Their lives seem to improve over the next few weeks, with a plan being made for the youths to plant hundreds of tulip bulbs around the domim tree and Yola, another girl at the home, finding out that her father is still alive in Warsaw. The entire community rejoices for Yola, with several girls helping her prepare for the trip to Poland and other children requesting that she deliver letters to relatives they believe may still be alive while there. However, tragedy strikes and Yola's father dies suddenly before she can see him.

Aviya receives a letter from an aunt containing a photograph of her father and the name of a cemetery. As a result, she is able to find and visit her father's grave in Haifa.

Shortly afterwards, Ariel, the headmaster, succumbs to pressure from a psychologist to separate Yurek and Ze'evik in order to avoid a repeat of what happened to Misha. In response, they hide in the woods before appearing again a few days later, saying, "We stay together or we die." Ariel quickly agrees that they will not be separated.
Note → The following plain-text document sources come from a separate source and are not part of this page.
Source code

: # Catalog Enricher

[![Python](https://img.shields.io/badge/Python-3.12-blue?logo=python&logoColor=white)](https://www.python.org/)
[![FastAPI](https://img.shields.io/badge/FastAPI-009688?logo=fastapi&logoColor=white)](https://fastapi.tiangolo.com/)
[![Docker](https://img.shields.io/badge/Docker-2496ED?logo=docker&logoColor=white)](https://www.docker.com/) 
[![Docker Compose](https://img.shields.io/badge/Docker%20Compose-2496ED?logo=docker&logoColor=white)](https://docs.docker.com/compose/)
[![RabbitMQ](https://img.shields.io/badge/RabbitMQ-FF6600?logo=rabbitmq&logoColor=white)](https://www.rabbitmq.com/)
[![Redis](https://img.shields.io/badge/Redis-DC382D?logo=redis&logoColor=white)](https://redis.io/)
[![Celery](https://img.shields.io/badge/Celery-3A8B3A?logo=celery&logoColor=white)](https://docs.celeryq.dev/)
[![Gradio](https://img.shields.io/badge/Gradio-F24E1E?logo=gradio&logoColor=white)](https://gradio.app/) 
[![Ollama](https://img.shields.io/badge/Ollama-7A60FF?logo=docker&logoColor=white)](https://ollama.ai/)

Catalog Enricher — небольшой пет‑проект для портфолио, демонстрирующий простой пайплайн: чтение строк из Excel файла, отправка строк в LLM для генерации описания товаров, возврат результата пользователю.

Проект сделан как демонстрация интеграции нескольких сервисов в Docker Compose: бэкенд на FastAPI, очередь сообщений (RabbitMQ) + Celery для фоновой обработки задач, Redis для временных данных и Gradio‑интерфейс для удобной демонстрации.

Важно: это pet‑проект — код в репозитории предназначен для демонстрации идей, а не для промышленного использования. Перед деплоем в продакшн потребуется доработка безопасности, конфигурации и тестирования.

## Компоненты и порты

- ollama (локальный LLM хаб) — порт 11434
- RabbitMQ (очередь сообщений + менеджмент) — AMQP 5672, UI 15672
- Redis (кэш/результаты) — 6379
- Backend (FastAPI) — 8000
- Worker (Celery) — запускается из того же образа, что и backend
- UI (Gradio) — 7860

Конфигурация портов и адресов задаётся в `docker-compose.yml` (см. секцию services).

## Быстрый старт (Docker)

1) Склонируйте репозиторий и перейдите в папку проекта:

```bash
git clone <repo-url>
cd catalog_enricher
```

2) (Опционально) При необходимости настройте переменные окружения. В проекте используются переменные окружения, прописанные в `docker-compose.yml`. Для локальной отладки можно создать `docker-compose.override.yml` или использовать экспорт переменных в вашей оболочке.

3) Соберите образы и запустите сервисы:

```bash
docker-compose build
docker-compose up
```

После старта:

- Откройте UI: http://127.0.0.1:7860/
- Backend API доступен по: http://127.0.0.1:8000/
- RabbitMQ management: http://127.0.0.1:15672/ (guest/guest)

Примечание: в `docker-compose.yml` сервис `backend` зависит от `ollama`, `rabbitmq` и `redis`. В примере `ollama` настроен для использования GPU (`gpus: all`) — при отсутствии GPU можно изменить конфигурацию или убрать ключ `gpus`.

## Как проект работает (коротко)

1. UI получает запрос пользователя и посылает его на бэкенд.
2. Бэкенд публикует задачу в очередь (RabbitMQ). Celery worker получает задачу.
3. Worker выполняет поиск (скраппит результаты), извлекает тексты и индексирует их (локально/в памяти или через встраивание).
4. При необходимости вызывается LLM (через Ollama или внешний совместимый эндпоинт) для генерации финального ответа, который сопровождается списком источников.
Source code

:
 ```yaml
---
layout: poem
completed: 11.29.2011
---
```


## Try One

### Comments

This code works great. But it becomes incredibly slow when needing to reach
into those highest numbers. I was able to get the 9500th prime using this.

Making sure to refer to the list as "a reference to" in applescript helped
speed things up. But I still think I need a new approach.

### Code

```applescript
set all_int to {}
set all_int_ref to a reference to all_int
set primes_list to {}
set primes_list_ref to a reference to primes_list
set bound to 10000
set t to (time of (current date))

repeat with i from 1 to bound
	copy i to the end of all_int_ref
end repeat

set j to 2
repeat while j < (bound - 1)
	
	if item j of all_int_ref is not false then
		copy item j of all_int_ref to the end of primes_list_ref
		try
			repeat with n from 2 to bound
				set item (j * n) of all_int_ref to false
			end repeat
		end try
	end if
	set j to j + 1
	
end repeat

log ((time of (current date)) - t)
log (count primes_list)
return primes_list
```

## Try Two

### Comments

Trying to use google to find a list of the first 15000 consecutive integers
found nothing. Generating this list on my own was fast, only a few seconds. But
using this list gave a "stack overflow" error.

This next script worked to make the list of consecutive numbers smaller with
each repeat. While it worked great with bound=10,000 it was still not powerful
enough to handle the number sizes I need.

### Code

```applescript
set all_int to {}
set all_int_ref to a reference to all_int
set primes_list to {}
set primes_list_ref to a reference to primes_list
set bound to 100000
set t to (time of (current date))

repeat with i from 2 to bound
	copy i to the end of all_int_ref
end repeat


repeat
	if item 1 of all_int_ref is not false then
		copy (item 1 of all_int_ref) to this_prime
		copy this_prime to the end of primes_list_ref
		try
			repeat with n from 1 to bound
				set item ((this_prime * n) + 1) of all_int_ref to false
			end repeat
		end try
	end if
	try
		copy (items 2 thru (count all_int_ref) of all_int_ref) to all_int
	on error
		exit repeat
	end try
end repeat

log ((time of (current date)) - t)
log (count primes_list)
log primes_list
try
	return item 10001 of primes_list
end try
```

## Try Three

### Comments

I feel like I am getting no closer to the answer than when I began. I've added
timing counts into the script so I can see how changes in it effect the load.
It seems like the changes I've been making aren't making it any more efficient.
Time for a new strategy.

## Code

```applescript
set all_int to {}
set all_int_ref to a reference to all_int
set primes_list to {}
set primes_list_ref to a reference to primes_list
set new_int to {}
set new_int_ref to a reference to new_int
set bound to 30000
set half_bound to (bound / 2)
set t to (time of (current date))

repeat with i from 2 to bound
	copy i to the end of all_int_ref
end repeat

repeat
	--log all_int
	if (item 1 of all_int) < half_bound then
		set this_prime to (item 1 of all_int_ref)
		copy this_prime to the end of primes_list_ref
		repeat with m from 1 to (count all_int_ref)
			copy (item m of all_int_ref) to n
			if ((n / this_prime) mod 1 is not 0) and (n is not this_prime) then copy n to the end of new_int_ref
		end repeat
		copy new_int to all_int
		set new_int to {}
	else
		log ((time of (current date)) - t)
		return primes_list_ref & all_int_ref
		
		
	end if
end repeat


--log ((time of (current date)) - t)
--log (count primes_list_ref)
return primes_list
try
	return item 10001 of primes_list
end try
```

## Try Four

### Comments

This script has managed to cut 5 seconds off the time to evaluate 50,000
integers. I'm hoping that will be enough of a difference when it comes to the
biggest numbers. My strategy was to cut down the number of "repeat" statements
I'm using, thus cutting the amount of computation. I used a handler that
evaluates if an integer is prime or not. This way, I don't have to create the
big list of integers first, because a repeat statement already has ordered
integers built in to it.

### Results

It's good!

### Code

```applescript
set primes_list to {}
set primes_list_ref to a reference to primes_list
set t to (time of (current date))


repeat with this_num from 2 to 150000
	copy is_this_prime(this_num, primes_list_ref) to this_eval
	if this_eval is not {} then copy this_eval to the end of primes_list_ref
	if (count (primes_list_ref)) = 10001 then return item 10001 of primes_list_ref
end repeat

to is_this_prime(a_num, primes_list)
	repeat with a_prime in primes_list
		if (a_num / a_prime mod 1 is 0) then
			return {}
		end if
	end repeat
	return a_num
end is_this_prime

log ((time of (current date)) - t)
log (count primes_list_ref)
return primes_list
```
Weeks later, a couple arrives at the youth village claiming to be Mira's parents. Despite having no memory of her family before they were killed in the Holocaust, she adamantly denies the allegation and tells the other girls that the man and woman had found her at an orphanage in Italy after the war and told her that they were her parents. She moved to Israel with them and eventually ran away after the man became physically and emotionally abusive.

The case is taken to court, and the rest of the youth immediately put aside past frustrations and give Mira their undivided support. Through this turn of events, Mira is able to remember her mother's face, disproving the couple's claims, and, because of the kindness shown by the other children, learns to trust again.

==Cast==
- Kaipo Cohen as Aviya
- Gila Almagor as Henya
- Juliano Mer as Ariel
- Ohad Knoller as Yurek
- Jenya Katsen as Ze'evik
- Orli Perl as Yola
- Riki Blich as Mira
- Aya Schtiftal as Sarah B.
- Olga Guzman as Sarah Lef

==Background==
Under the Domim Tree is a sequel to Summer of Aviya, both of which are adaptions of books written by Israeli actress Gila Almagor. Almagor drew from her childhood experiences when writing the books: her mother, after losing her entire family to the Holocaust and her husband to an Arab sniper, became mentally unstable and was institutionalized in 1954. The young Almagor was subsequently sent to the Hadassim youth village where she lived among numerous Holocaust orphans. The character of Aviya is loosely based on Almagor, and her mother, Henya, is portrayed by Almagor herself in both films.

==Reception==
A TV Guide review gave the movie three out of four stars and said, "A sweetly romantic teen film about the Holocaust? Well, yes, and not a bad one...Aviya's mother (played by Almagor, who also coproduced and cowrote the screenplay) is in an asylum, and most of her friends are war orphans. Together they fall in love, bicker, study, try to track down the remnants of their scattered families and forget the war that haunts their dreams. The kibbutz's domim (crab apple) tree is where they go to sit when it's all too much. Sentimental, to be sure, but touchingly acted and a welcome antidote to the epic grandiosity of Schindler's List."